Heterogeneity can occur in detection probabilties over either time or space for a variety of reasons. For example, we have already seen how to model generic heterogeneity over time by a time effect; we could just as easily have model detection as a function of a time-specific covariate like whether or ambient noise.
Detection heterogeneity can also occur over space, so among sites. One reason for this could be variations in habitat conditions that render animals more detectable in some habitats than others. Another could be that the abundance (density) of animals varies among sites. Because occupancy detection is based on detection of 1 or more animals, all other things being equal it is more likely to miss animals on sites with few animals than those with many animals. Depending on which type of heterogeneity is thought to operate, and what is being recorded in the study, we can approach modeling site heterogeneity in a variety of ways:
Generic (unspecified) heterogeneity among sites in detection may be modeled using either finite mixture models (an approach implemented in MARK) or random effects models (e.g., as implemented in WinBUGS). We will only briefly touch on these approaches in this workshop.
Covariates can be used to model heterogeneity, but only if covariates both explain significant heterogeneity, and are measured on all or a sufficient number of sites. Because covariate modeling for detection works just like any other site-specific covariate (for predicting either occupancy or detection) we have already seen generically how to do this and won't consider it further.

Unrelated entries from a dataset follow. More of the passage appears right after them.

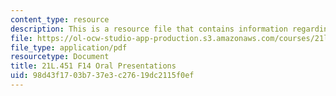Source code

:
 ```yaml
---
content_type: resource
description: This is a resource file that contains information regarding oral presentations.
file: https://ol-ocw-studio-app-production.s3.amazonaws.com/courses/21l-451-introduction-to-literary-theory-fall-2014/98d43f1703b737e3c27619dc2115f0ef_MIT21L_451F14_Oral_Prese.pdf
file_type: application/pdf
resourcetype: Document
title: 21L.451 F14 Oral Presentations
uid: 98d43f17-03b7-37e3-c276-19dc2115f0ef
---
```

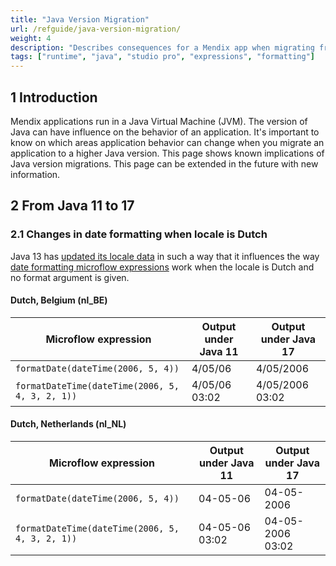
 ```yaml
---
title: "Java Version Migration"
url: /refguide/java-version-migration/
weight: 4
description: "Describes consequences for a Mendix app when migrating from one Java version to another."
tags: ["runtime", "java", "studio pro", "expressions", "formatting"]
---
```


## 1 Introduction
Mendix applications run in a Java Virtual Machine (JVM). The version of Java can have influence on the behavior of an application. It's important to know on which areas application behavior can change when you migrate an application to a higher Java version. This page shows known implications of Java version migrations. This page can be extended in the future with new information.

## 2 From Java 11 to 17

### 2.1 Changes in date formatting when locale is Dutch
Java 13 has [updated its locale data](https://www.oracle.com/java/technologies/javase/13-relnote-issues.html#JDK-8221432) in such a way that it influences the way [date formatting microflow expressions](/refguide/parse-and-format-date-function-calls/#3-formatdatetimeutc) work when the locale is Dutch and no format argument is given.

#### Dutch, Belgium (nl_BE)
| Microflow expression                            | Output under Java 11 | Output under Java 17 |
| ----------------------------------------------- | -------------------- | -------------------- |
| `formatDate(dateTime(2006, 5, 4))`              | 4/05/06              | 4/05/2006            |
| `formatDateTime(dateTime(2006, 5, 4, 3, 2, 1))` | 4/05/06 03:02        | 4/05/2006 03:02      |


#### Dutch, Netherlands (nl_NL)
| Microflow expression                            | Output under Java 11 | Output under Java 17 |
| ----------------------------------------------- | -------------------- | -------------------- |
| `formatDate(dateTime(2006, 5, 4))`              | 04-05-06             | 04-05-2006           |
| `formatDateTime(dateTime(2006, 5, 4, 3, 2, 1))` | 04-05-06 03:02       | 04-05-2006 03:02     |
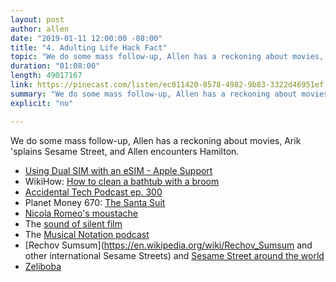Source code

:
 ```yaml
---
layout: post
author: allen
date: "2019-01-11 12:00:00 -08:00"
title: "4. Adulting Life Hack Fact"
topic: "We do some mass follow-up, Allen has a reckoning about movies, Arik 'splains Sesame Street, and Allen encounters Hamilton."
duration: "01:08:00"
length: 49017167
link: https://pinecast.com/listen/ec011420-8578-4982-9b83-3322d46951ef.mp3
summary: "We do some mass follow-up, Allen has a reckoning about movies, Arik 'splains Sesame Street, and Allen encounters Hamilton."
explicit: "no"

---
```

 
We do some mass follow-up, Allen has a reckoning about movies, Arik 'splains Sesame Street, and Allen encounters Hamilton.

- [Using Dual SIM with an eSIM - Apple Support](https://support.apple.com/en-ca/HT209044)
- WikiHow: [How to clean a bathtub with a broom](https://www.wikihow.com/Clean-a-Shower/Tub-the-Easy-Way)
- [Accidental Tech Podcast ep. 300](http://atp.fm/episodes/300) 
- Planet Money 670: [The Santa Suit](https://www.npr.org/sections/money/2017/12/20/571645063/episode-670-the-santa-suit)
- [Nicola Romeo's moustache](https://www.carsandspecs.com/nicola-romeo/)
- The [sound of silent film](https://en.wikipedia.org/wiki/Silent_film#Live_music_and_other_sound_accompaniment)
- The [Musical Notation podcast](https://westanthony.com/2018/09/21/1-metropolis-three-different-ones/)
- [Rechov Sumsum](https://en.wikipedia.org/wiki/Rechov_Sumsum and other international Sesame Streets) and [Sesame Street around the world](https://en.wikipedia.org/wiki/List_of_Sesame_Street_international_co-production_characters)
- [Zeliboba](http://muppet.wikia.com/wiki/Zeliboba)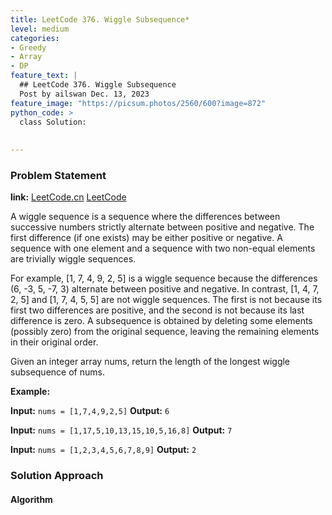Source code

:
 ```yaml
---
title: LeetCode 376. Wiggle Subsequence*
level: medium
categories:
- Greedy
- Array
- DP
feature_text: |
  ## LeetCode 376. Wiggle Subsequence
  Post by ailswan Dec. 13, 2023
feature_image: "https://picsum.photos/2560/600?image=872"
python_code: >
  class Solution:
      
         
---
```


### Problem Statement
**link:**
[LeetCode.cn](https://leetcode.cn/problems/wiggle-subsequence/)
[LeetCode](https://leetcode.com/problems/wiggle-subsequence/)

A wiggle sequence is a sequence where the differences between successive numbers strictly alternate between positive and negative. The first difference (if one exists) may be either positive or negative. A sequence with one element and a sequence with two non-equal elements are trivially wiggle sequences.

For example, [1, 7, 4, 9, 2, 5] is a wiggle sequence because the differences (6, -3, 5, -7, 3) alternate between positive and negative.
In contrast, [1, 4, 7, 2, 5] and [1, 7, 4, 5, 5] are not wiggle sequences. The first is not because its first two differences are positive, and the second is not because its last difference is zero.
A subsequence is obtained by deleting some elements (possibly zero) from the original sequence, leaving the remaining elements in their original order.

Given an integer array nums, return the length of the longest wiggle subsequence of nums.
 
**Example:**

**Input:** `nums = [1,7,4,9,2,5]`
**Output:** `6`
 
**Input:** `nums = [1,17,5,10,13,15,10,5,16,8]`
**Output:** `7`

**Input:** `nums = [1,2,3,4,5,6,7,8,9]`
**Output:** `2`

### Solution Approach
 

#### Algorithm
 
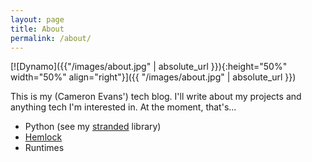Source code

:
 ```yaml
---
layout: page
title: About
permalink: /about/
---
```


[![Dynamo]({{"/images/about.jpg" | absolute_url }}){:height="50%" width="50%" align="right"}]({{ "/images/about.jpg" | absolute_url }})

This is my (Cameron Evans') tech blog.
I'll write about my projects and anything tech I'm interested in.
At the moment, that's...

- Python (see my [stranded] library)
- [Hemlock]
- Runtimes

[stranded]: https://github.com/cevans87/stranded
[Hemlock]: https://branchtaken.com/blog

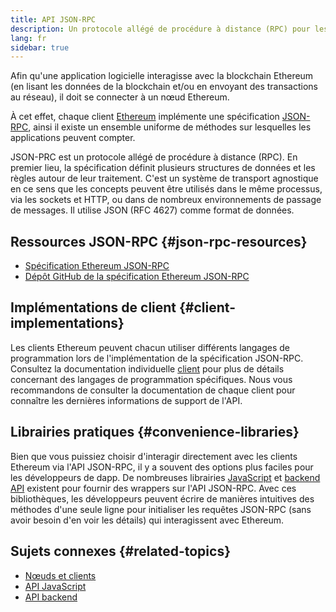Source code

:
 ```yaml
---
title: API JSON-RPC
description: Un protocole allégé de procédure à distance (RPC) pour les clients Ethereum.
lang: fr
sidebar: true
---
```


Afin qu'une application logicielle interagisse avec la blockchain Ethereum (en lisant les données de la blockchain et/ou en envoyant des transactions au réseau), il doit se connecter à un nœud Ethereum.

À cet effet, chaque client [Ethereum](/developers/docs/nodes-and-clients/#execution-clients) implémente une spécification [JSON-RPC](http://www.jsonrpc.org/specification), ainsi il existe un ensemble uniforme de méthodes sur lesquelles les applications peuvent compter.

JSON-PRC est un protocole allégé de procédure à distance (RPC). En premier lieu, la spécification définit plusieurs structures de données et les règles autour de leur traitement. C'est un système de transport agnostique en ce sens que les concepts peuvent être utilisés dans le même processus, via les sockets et HTTP, ou dans de nombreux environnements de passage de messages. Il utilise JSON (RFC 4627) comme format de données.

## Ressources JSON-RPC {#json-rpc-resources}

- [Spécification Ethereum JSON-RPC](https://playground.open-rpc.org/?schemaUrl=https://raw.githubusercontent.com/ethereum/eth1.0-apis/assembled-spec/openrpc.json&uiSchema[appBar][ui:splitView]=true&uiSchema[appBar][ui:input]=false&uiSchema[appBar][ui:examplesDropdown]=false)
- [Dépôt GitHub de la spécification Ethereum JSON-RPC](https://github.com/ethereum/eth1.0-apis)

## Implémentations de client {#client-implementations}

Les clients Ethereum peuvent chacun utiliser différents langages de programmation lors de l'implémentation de la spécification JSON-RPC. Consultez la documentation individuelle [client](/developers/docs/nodes-and-clients/#execution-clients) pour plus de détails concernant des langages de programmation spécifiques. Nous vous recommandons de consulter la documentation de chaque client pour connaître les dernières informations de support de l'API.

## Librairies pratiques {#convenience-libraries}

Bien que vous puissiez choisir d'interagir directement avec les clients Ethereum via l'API JSON-RPC, il y a souvent des options plus faciles pour les développeurs de dapp. De nombreuses librairies [JavaScript](/developers/docs/apis/javascript/#available-libraries) et [backend API](/developers/docs/apis/backend/#available-libraries) existent pour fournir des wrappers sur l'API JSON-RPC. Avec ces bibliothèques, les développeurs peuvent écrire de manières intuitives des méthodes d'une seule ligne pour initialiser les requêtes JSON-RPC (sans avoir besoin d'en voir les détails) qui interagissent avec Ethereum.

## Sujets connexes {#related-topics}

- [Nœuds et clients](/developers/docs/nodes-and-clients/)
- [API JavaScript](/developers/docs/apis/javascript/)
- [API backend](/developers/docs/apis/backend/)
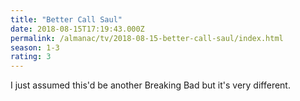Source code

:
 ```yaml
---
title: "Better Call Saul"
date: 2018-08-15T17:19:43.000Z
permalink: /almanac/tv/2018-08-15-better-call-saul/index.html
season: 1-3
rating: 3
---
```


I just assumed this'd be another Breaking Bad but it's very different.
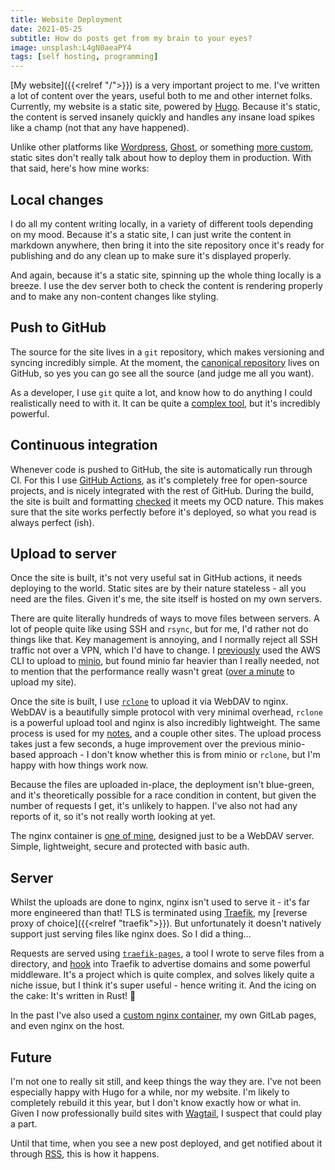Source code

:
 ```yaml
---
title: Website Deployment
date: 2021-05-25
subtitle: How do posts get from my brain to your eyes?
image: unsplash:L4gN0aeaPY4
tags: [self hosting, programming]
---
```


[My website]({{<relref "/">}}) is a very important project to me. I've written a lot of content over the years, useful both to me and other internet folks. Currently, my website is a static site, powered by [Hugo](https://gohugo.io/). Because it's static, the content is served insanely quickly and handles any insane load spikes like a champ (not that any have happened).

Unlike other platforms like [Wordpress](https://wordpress.org/), [Ghost](https://ghost.org/blog/), or something [more custom](https://fasterthanli.me/articles/a-new-website-for-2020), static sites don't really talk about how to deploy them in production. With that said, here's how mine works:

## Local changes

I do all my content writing locally, in a variety of different tools depending on my mood. Because it's a static site, I can just write the content in markdown anywhere, then bring it into the site repository once it's ready for publishing and do any clean up to make sure it's displayed properly.

And again, because it's a static site, spinning up the whole thing locally is a breeze. I use the dev server both to check the content is rendering properly and to make any non-content changes like styling.

## Push to GitHub

The source for the site lives in a `git` repository, which makes versioning and syncing incredibly simple. At the moment, the [canonical repository](https://github.com/realorangeone/theorangeone.net) lives on GitHub, so yes you can go see all the source (and judge me all you want).

As a developer, I use `git` quite a lot, and know how to do anything I could realistically need to with it. It can be quite a [complex tool](https://xkcd.com/1597/), but it's incredibly powerful.

## Continuous integration

Whenever code is pushed to GitHub, the site is automatically run through CI. For this I use [GitHub Actions](https://github.com/RealOrangeOne/theorangeone.net/actions), as it's completely free for open-source projects, and is nicely integrated with the rest of GitHub. During the build, the site is built and formatting [checked](https://github.com/RealOrangeOne/theorangeone.net/blob/master/scripts/test.sh) it meets my OCD nature. This makes sure that the site works perfectly before it's deployed, so what you read is always perfect (ish).

## Upload to server

Once the site is built, it's not very useful sat in GitHub actions, it needs deploying to the world. Static sites are by their nature stateless - all you need are the files. Given it's me, the site itself is hosted on my own servers.

There are quite literally hundreds of ways to move files between servers. A lot of people quite like using SSH and `rsync`, but for me, I'd rather not do things like that. Key management is annoying, and I normally reject all SSH traffic not over a VPN, which I'd have to change. I [previously](https://github.com/RealOrangeOne/theorangeone.net/blob/33258916726b917ed1f673cd3c6b42c452ef00c8/.github/workflows/deploy.yml#L46) used the AWS CLI to upload to [minio](https://min.io/), but found minio far heavier than I really needed, not to mention that the performance really wasn't great ([over a minute](https://github.com/RealOrangeOne/theorangeone.net/runs/2325913989?check_suite_focus=true) to upload my site).

Once the site is built, I use [`rclone`](https://github.com/RealOrangeOne/theorangeone.net/blob/master/.github/workflows/deploy.yml#L46) to upload it via WebDAV to nginx. WebDAV is a beautifully simple protocol with very minimal overhead, `rclone` is a powerful upload tool and nginx is also incredibly lightweight. The same process is used for my [notes](https://notes.theorangeone.net/), and a couple other sites. The upload process takes just a few seconds, a huge improvement over the previous minio-based approach - I don't know whether this is from minio or `rclone`, but I'm happy with how things work now.

Because the files are uploaded in-place, the deployment isn't blue-green, and it's theoretically possible for a race condition in content, but given the number of requests I get, it's unlikely to happen. I've also not had any reports of it, so it's not really worth looking at yet.

The nginx container is [one of mine](https://github.com/RealOrangeOne/docker-webdav), designed just to be a WebDAV server. Simple, lightweight, secure and protected with basic auth.

## Server

Whilst the uploads are done to nginx, nginx isn't used to serve it - it's far more engineered than that! TLS is terminated using [Traefik](https://doc.traefik.io/traefik/), my [reverse proxy of choice]({{<relref "traefik">}}). But unfortunately it doesn't natively support just serving files like nginx does. So I did a thing...

Requests are served using [`traefik-pages`](https://github.com/realorangeone/traefik-pages), a tool I wrote to serve files from a directory, and [hook](https://github.com/realorangeone/traefik-pages#how-it-works) into Traefik to advertise domains and some powerful middleware. It's a project which is quite complex, and solves likely quite a niche issue, but I think it's super useful - hence writing it. And the icing on the cake: It's written in Rust! :tada:

In the past I've also used a [custom nginx container](https://github.com/RealOrangeOne/theorangeone.net/blob/86dff22e02372554806a7dda61a53ec9e0f3ba1c/Dockerfile), my own GitLab pages, and even nginx on the host.

## Future

I'm not one to really sit still, and keep things the way they are. I've not been especially happy with Hugo for a while, nor my website. I'm likely to completely rebuild it this year, but I don't know exactly how or what in. Given I now professionally build sites with [Wagtail](https://wagtail.io/), I suspect that could play a part.

Until that time, when you see a new post deployed, and get notified about it through [RSS](/index.rss), this is how it happens.
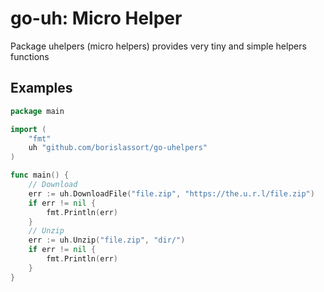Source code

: go-uh: Micro Helper
===================

Package uhelpers (micro helpers) provides very tiny and simple helpers functions

## Examples

```go
package main

import (
	"fmt"
	uh "github.com/borislassort/go-uhelpers"
)

func main() {
	// Download
	err := uh.DownloadFile("file.zip", "https://the.u.r.l/file.zip")
	if err != nil {
		fmt.Println(err)
	}
	// Unzip
	err := uh.Unzip("file.zip", "dir/")
	if err != nil {
		fmt.Println(err)
	}
}
```
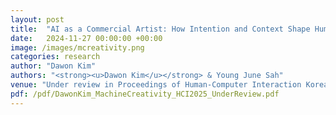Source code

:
 ```yaml
---
layout: post
title:  "AI as a Commercial Artist: How Intention and Context Shape Human Perception of Machine Creativity"
date:   2024-11-27 00:00:00 +00:00
image: /images/mcreativity.png
categories: research
author: "Dawon Kim"
authors: "<strong><u>Dawon Kim</u></strong> & Young June Sah"
venue: "Under review in Proceedings of Human-Computer Interaction Korea 2025"
pdf: /pdf/DawonKim_MachineCreativity_HCI2025_UnderReview.pdf 
---
```

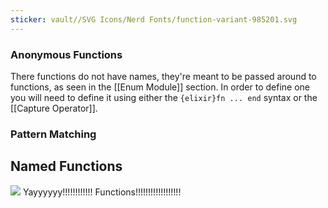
```yaml
---
sticker: vault//SVG Icons/Nerd Fonts/function-variant-985201.svg
---
```

### Anonymous Functions 
There functions do not have names, they're meant to be passed around to functions, as seen in the [[Enum Module]] section. In order to define one you will need to define it using either the `{elixir}fn ... end` syntax or the [[Capture Operator]]. 

### Pattern Matching


## Named Functions 


![](https://media.tenor.com/uJOLBspTDLoAAAAd/cat-dance.gif)
Yayyyyyy!!!!!!!!!!!! Functions!!!!!!!!!!!!!!!!!!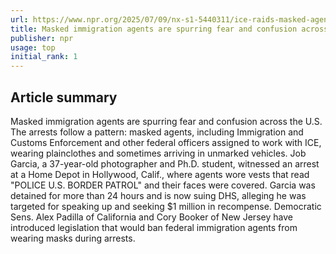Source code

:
 ```yaml
---
url: https://www.npr.org/2025/07/09/nx-s1-5440311/ice-raids-masked-agents
title: Masked immigration agents are spurring fear and confusion across the U.S.
publisher: npr
usage: top
initial_rank: 1
---
```

## Article summary
Masked immigration agents are spurring fear and confusion across the U.S. The arrests follow a pattern: masked agents, including Immigration and Customs Enforcement and other federal officers assigned to work with ICE, wearing plainclothes and sometimes arriving in unmarked vehicles. Job Garcia, a 37-year-old photographer and Ph.D. student, witnessed an arrest at a Home Depot in Hollywood, Calif., where agents wore vests that read "POLICE U.S. BORDER PATROL" and their faces were covered. Garcia was detained for more than 24 hours and is now suing DHS, alleging he was targeted for speaking up and seeking $1 million in recompense. Democratic Sens. Alex Padilla of California and Cory Booker of New Jersey have introduced legislation that would ban federal immigration agents from wearing masks during arrests.
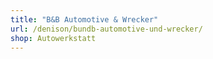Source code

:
 ```yaml
---
title: "B&B Automotive & Wrecker"
url: /denison/bundb-automotive-und-wrecker/
shop: Autowerkstatt
---
```

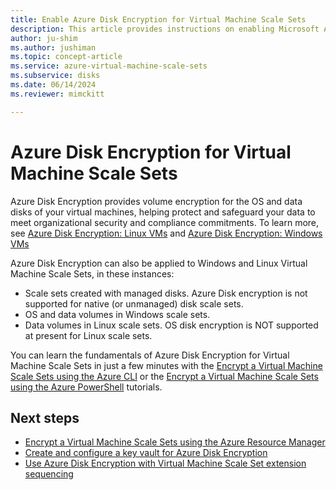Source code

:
 ```yaml
---
title: Enable Azure Disk Encryption for Virtual Machine Scale Sets
description: This article provides instructions on enabling Microsoft Azure Disk Encryption for Virtual Machine Scale Sets
author: ju-shim
ms.author: jushiman
ms.topic: concept-article
ms.service: azure-virtual-machine-scale-sets
ms.subservice: disks
ms.date: 06/14/2024
ms.reviewer: mimckitt

---
```


# Azure Disk Encryption for Virtual Machine Scale Sets
 
Azure Disk Encryption provides volume encryption for the OS and data disks of your virtual machines, helping protect and safeguard your data to meet organizational security and compliance commitments. To learn more, see [Azure Disk Encryption: Linux VMs](../virtual-machines/linux/disk-encryption-overview.md) and [Azure Disk Encryption: Windows VMs](../virtual-machines/windows/disk-encryption-overview.md)  

Azure Disk Encryption can also be applied to Windows and Linux Virtual Machine Scale Sets, in these instances:
- Scale sets created with managed disks. Azure Disk encryption is not supported for native (or unmanaged) disk scale sets.
- OS and data volumes in Windows scale sets.
- Data volumes in Linux scale sets. OS disk encryption is NOT supported at present for Linux scale sets.

You can learn the fundamentals of Azure Disk Encryption for Virtual Machine Scale Sets in just a few minutes with the [Encrypt a Virtual Machine Scale Sets using the Azure CLI](disk-encryption-cli.md) or the [Encrypt a Virtual Machine Scale Sets using the Azure PowerShell](disk-encryption-powershell.md) tutorials.

## Next steps

- [Encrypt a Virtual Machine Scale Sets using the Azure Resource Manager](disk-encryption-azure-resource-manager.md)
- [Create and configure a key vault for Azure Disk Encryption](disk-encryption-key-vault.md)
- [Use Azure Disk Encryption with Virtual Machine Scale Set extension sequencing](disk-encryption-extension-sequencing.md)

Heterogeneity can be modeled as a function of abundance, which is the approach taken in the Royle models. In turn there are 2 basic approaches:
Abundance is not observed directly but is inferred via the detection histories
Abundance is observed, usually via incomplete counts.
In either of the above cases, abundance is now a parameter in the model, and occupancy reduces to a mapping of the abundance state on each site to a binary variable I(N>0).
Royle- Nichols model
The Royle-Nichols model (J. A. Royle and J. D. Nichols. Estimating abundance from repeated presence-absence data or point counts. Ecology, 84(3):777-790, 2003) is based on the fairly straightforward idea that in order for detection to not occur on a site, none of the N i animals present can be detected. If each animal has a probability r of detection, then overall detection probability is given by:
p = 1- (1-r)Ni
The data for this model are exactly the same as for the standard occupancy model, but the model operates under the above transformation relating abundance to detection via the parameter r. The model is implemented in the function occuRN(), which has syntax just like occu() except the fundamental parameters are r and N instead of p and Ψ . Like occu() we can model these parameters via covariates. Below we read in the data and perform parallel Royle-Nichols analyses, corresponding to the first few models we fit in occu(). Note that r is on the logit scale (like p was) but now N is on the log scale. Following each model fit we can produce back transformed estimates (or predictions if covariates are involved). There is also a provision for an empirical Bayes estimate for the probability distribution of abundance on each site.
rm(list=ls())
> #install unmarked if not installed
> #install.packages("unmarked")
> #load library
> library(unmarked)
> #set here the directory where your data files are located
> #data_dir<-"C:/Users/mike/Dropbox/company/pacblackduck/workshop/occupancy"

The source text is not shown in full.